Chicago’s second World’s Fair took place in 1933 and 1934, and celebrated “A Century of Progress” since the city’s founding. Coming, as it did, in the depths of the Great Depression, this was a bold (and successful) venture, under the able leadership of Lenox Lohr (1891-1968). Chicago’s fair made a profit, while the later 1939-40 New York World’s Fair lost money.
Getting the 48,469,227 fair visitors back and forth to the lakefront site was a tremendous undertaking, and the Chicago Surface Lines played an important role. The fair opened on May 27, 1933, and it quickly became apparent that transportation needed improvement.
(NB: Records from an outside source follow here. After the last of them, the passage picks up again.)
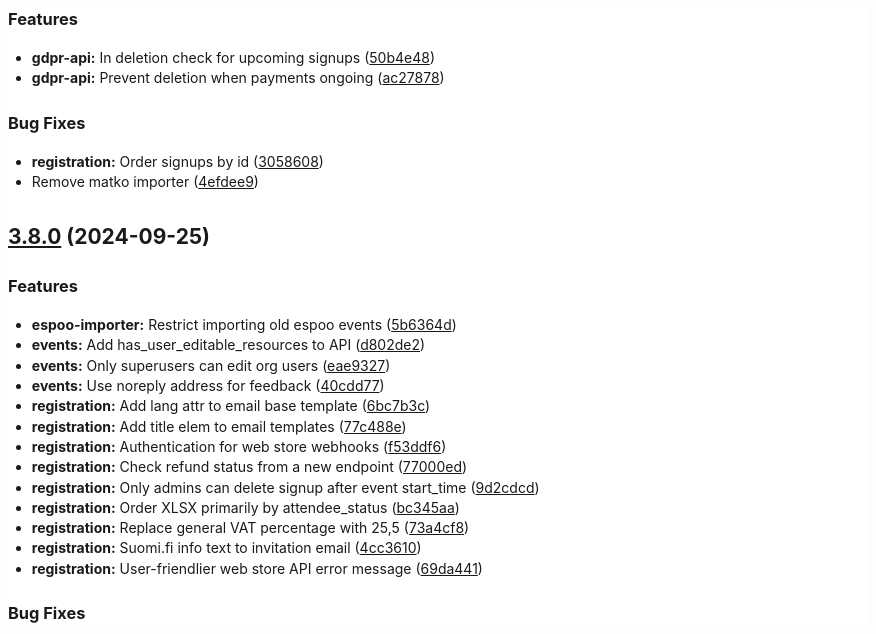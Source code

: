 ### Features

* **gdpr-api:** In deletion check for upcoming signups ([50b4e48](https://github.com/City-of-Helsinki/linkedevents/commit/50b4e4802218da13578895dd7a4ab3588608a370))
* **gdpr-api:** Prevent deletion when payments ongoing ([ac27878](https://github.com/City-of-Helsinki/linkedevents/commit/ac27878fb4de1280ff5316e8073f7ba6b6834c1e))


### Bug Fixes

* **registration:** Order signups by id ([3058608](https://github.com/City-of-Helsinki/linkedevents/commit/3058608d9c7a14bb394a7221ea5725dfeabef057))
* Remove matko importer ([4efdee9](https://github.com/City-of-Helsinki/linkedevents/commit/4efdee928eb3e29612b030455277cda6214aa432))

## [3.8.0](https://github.com/City-of-Helsinki/linkedevents/compare/linkedevents-v3.7.1...linkedevents-v3.8.0) (2024-09-25)


### Features

* **espoo-importer:** Restrict importing old espoo events ([5b6364d](https://github.com/City-of-Helsinki/linkedevents/commit/5b6364d357803c009fbf3410d2da72529bfadd0b))
* **events:** Add has_user_editable_resources to API ([d802de2](https://github.com/City-of-Helsinki/linkedevents/commit/d802de2ebabefd37f2358df945dd29378d06ca0c))
* **events:** Only superusers can edit org users ([eae9327](https://github.com/City-of-Helsinki/linkedevents/commit/eae9327a97bfc2e8fded58a884f850d25cd53c7d))
* **events:** Use noreply address for feedback ([40cdd77](https://github.com/City-of-Helsinki/linkedevents/commit/40cdd773132e0cd73d17f28b4f0a5a760ea7981f))
* **registration:** Add lang attr to email base template ([6bc7b3c](https://github.com/City-of-Helsinki/linkedevents/commit/6bc7b3c9baae0d8fcce5e4fc88583356e853a6ff))
* **registration:** Add title elem to email templates ([77c488e](https://github.com/City-of-Helsinki/linkedevents/commit/77c488ec6b130207d1d109845cff2a102cfb8d8e))
* **registration:** Authentication for web store webhooks ([f53ddf6](https://github.com/City-of-Helsinki/linkedevents/commit/f53ddf6e1c568c46aa81f9c17d220944ad1df9c1))
* **registration:** Check refund status from a new endpoint ([77000ed](https://github.com/City-of-Helsinki/linkedevents/commit/77000ed33cab1c97566f5a0bf0a416dde345659a))
* **registration:** Only admins can delete signup after event start_time ([9d2cdcd](https://github.com/City-of-Helsinki/linkedevents/commit/9d2cdcd39e87eb343b32422f9abeba74fc558b4b))
* **registration:** Order XLSX primarily by attendee_status ([bc345aa](https://github.com/City-of-Helsinki/linkedevents/commit/bc345aa9878245f89862d787771f5c1aa95a93c8))
* **registration:** Replace general VAT percentage with 25,5 ([73a4cf8](https://github.com/City-of-Helsinki/linkedevents/commit/73a4cf87a7f183f8b6bcbbeba6c3cc6468aa9e68))
* **registration:** Suomi.fi info text to invitation email ([4cc3610](https://github.com/City-of-Helsinki/linkedevents/commit/4cc36106d5c334b111f8d7bba36929f9e5ae4d0d))
* **registration:** User-friendlier web store API error message ([69da441](https://github.com/City-of-Helsinki/linkedevents/commit/69da441a99a8f3da2076eb2e4b46ed861dd5dcbb))


### Bug Fixes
Two streetcar line extensions, among the last ones in Chicago, were hurriedly undertaken. The Roosevelt Road extension was the more elaborate of the two, since there were more obstacles in its path, namely the Illinois Central train station and tracks. The IC tracks were below grade, since they were built at the original ground level Downtown, which was raised several feet after the 1871 Chicago Fire.*
Chicago’s new Mayor Edward Joseph Kelly (1876-1950) took the controls of the first streetcar over the viaduct on August 1st, and posed for a good many press photos along the way. The two line extensions, from Roosevelt and Cermak, were retained for about 20 years, and continued to serve the Field Museum, Shedd Aquarium, Adler Planetarium, and Soldier Field. They both had turnaround loops, to permit the use of single-ended as well as double-ended cars.
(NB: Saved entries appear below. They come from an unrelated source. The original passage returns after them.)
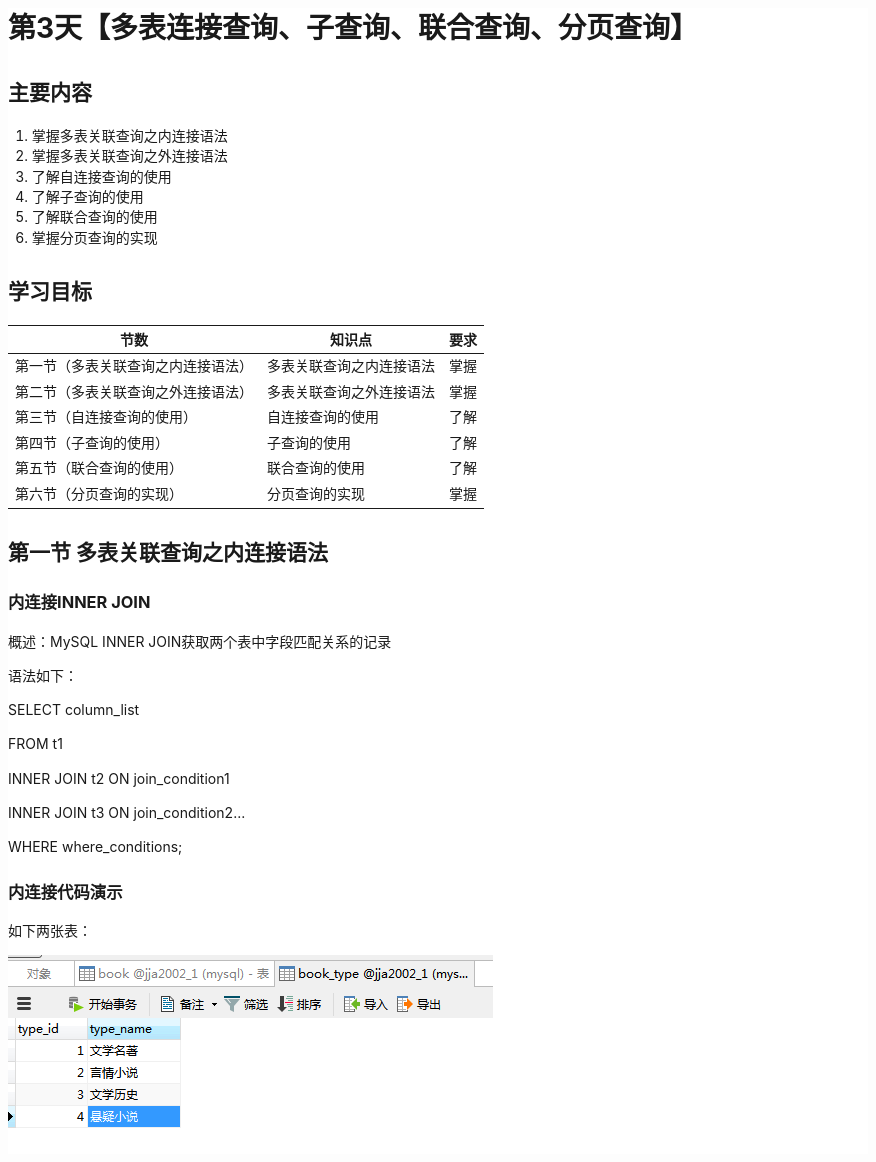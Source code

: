 # 第3天【多表连接查询、子查询、联合查询、分页查询】

## 主要内容

1.  掌握多表关联查询之内连接语法
2.  掌握多表关联查询之外连接语法
3.  了解自连接查询的使用
4.  了解子查询的使用
5.  了解联合查询的使用
6.  掌握分页查询的实现

## 学习目标

| 节数                                | 知识点                   | 要求 |
|-------------------------------------|--------------------------|------|
| 第一节（多表关联查询之内连接语法）  | 多表关联查询之内连接语法 | 掌握 |
| 第二节（多表关联查询之外连接语法）  | 多表关联查询之外连接语法 | 掌握 |
| 第三节（自连接查询的使用）          | 自连接查询的使用         | 了解 |
| 第四节（子查询的使用）              | 子查询的使用             | 了解 |
| 第五节（联合查询的使用）            | 联合查询的使用           | 了解 |
| 第六节（分页查询的实现）            | 分页查询的实现           | 掌握 |

## 第一节 多表关联查询之内连接语法

### 内连接INNER JOIN

概述：MySQL INNER JOIN获取两个表中字段匹配关系的记录

语法如下：

SELECT column_list

FROM t1

INNER JOIN t2 ON join_condition1

INNER JOIN t3 ON join_condition2...

WHERE where_conditions;

### 内连接代码演示

如下两张表：

![](media/c951c1b1bde7eea94849da2202575b83.png)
CSL had two modern experimental streetcars built, and used them to shuttle visitors to and from the fair. Of the two, at least part of car 4001 has survived to this day, while 7001 was perhaps more influential on the eventual design of the highly successful PCC cars, starting in 1936. The general configuration of this single-ended car, and its door arrangement, were followed on Chicago’s 683 PCCs.
Today, we present a Chicago Surface Lines brochure touting their service to the World’s Fair and all parts of Chicago. Along with this, we have some additional photos showing the Roosevelt Road extension. You can find some additional pictures of this operation in later days in one of our earlier posts. There is also a photo showing car 7001 on State Street in 1934, in World’s Fair service.
After the CTA converted the Roosevelt Road streetcar line to bus, the extension to the “Museum Loop” operated as a shuttle between August 12, 1951 to April 12, 1953, when it was abandoned, and eventually demolished. There’s a picture of the route 12A shuttle operation on the CERA Members Blog, here. (The same blog also shows the last known picture of car 7001, shortly before it was scrapped in 1959.)
The last route 21 – Cermak streetcar ran on May 30, 1954.
PCCs occasionally did run to the Museum Loop during special events, for example, on April 26, 1951, when General Douglas MacArthur (1880-1964) made a personal appearance after his dismissal by President Harry S Truman. You can read more about that historic event here.
Northerly Island, the site of A Century of Progress, was built on landfill. After the fair, it was used as Meigs Field, an airport for small planes, from 1948 to 2003.
Now that planning is underway for the Lucas Museum of Narrative Art to be built in the “Museum Campus” area, various ideas have been floated for improving transit in this area. These proposals include a streetcar line.
So, when it comes to Chicago’s lakefront, what goes around may yet come around- especially if it’s a streetcar.
*This is approximately correct. It would be difficult to determine what “ground” level truly was when the City was first settled, since Chicago was built on a swamp. Ground level was raised 10 feet downtown in the 1860s to permit the easy installation of a sewer system, and there have been numerous additions via landfill, especially east of Michigan Avenue, which was originally the shoreline. You would apparently have to go as far south as Jackson Park before the Lake Michigan shoreline is in its pre-development location.
For more information, go here.
1939-40 New York World’s Fair
It’s worth mentioning that when New York put on their World’s Fair in 1939-40, they built a rapid transit extension of the IND subway system to reach the south end of the site. This operation was called the World’s Fair Railroad, and required payment of a second 5-cent fare. This branch line was constructed at a cost of $1.2m.
This extension ran partly through Jamaica yard, and went 8,400 feet beyond it, for a total length of just under two miles.
The privately owned BMT and IRT subway/elevated systems shared service on what is now the 7 line, and fairgoers could get there via the Willets Point station, which now serves Citi Field, home of the New York Mets. The regular fare was charged, and these trains reached the north end of the site.
The Long Island Rail Road opened a station along their line adjacent to Willets Point, which remains in use today.
After the fair closed, the World’s Fair Railroad spur was dismantled and removed, the only such IND service to suffer this fate. During the course of the fair, New York City took over operation of both the IRT and BMT, unifying the three subway operations under municipal ownership.
No rapid transit extensions were provided for the 1964-65 World’s Fair, which took place on the same location. However, there was a monorail for moving people around within the fair site itself.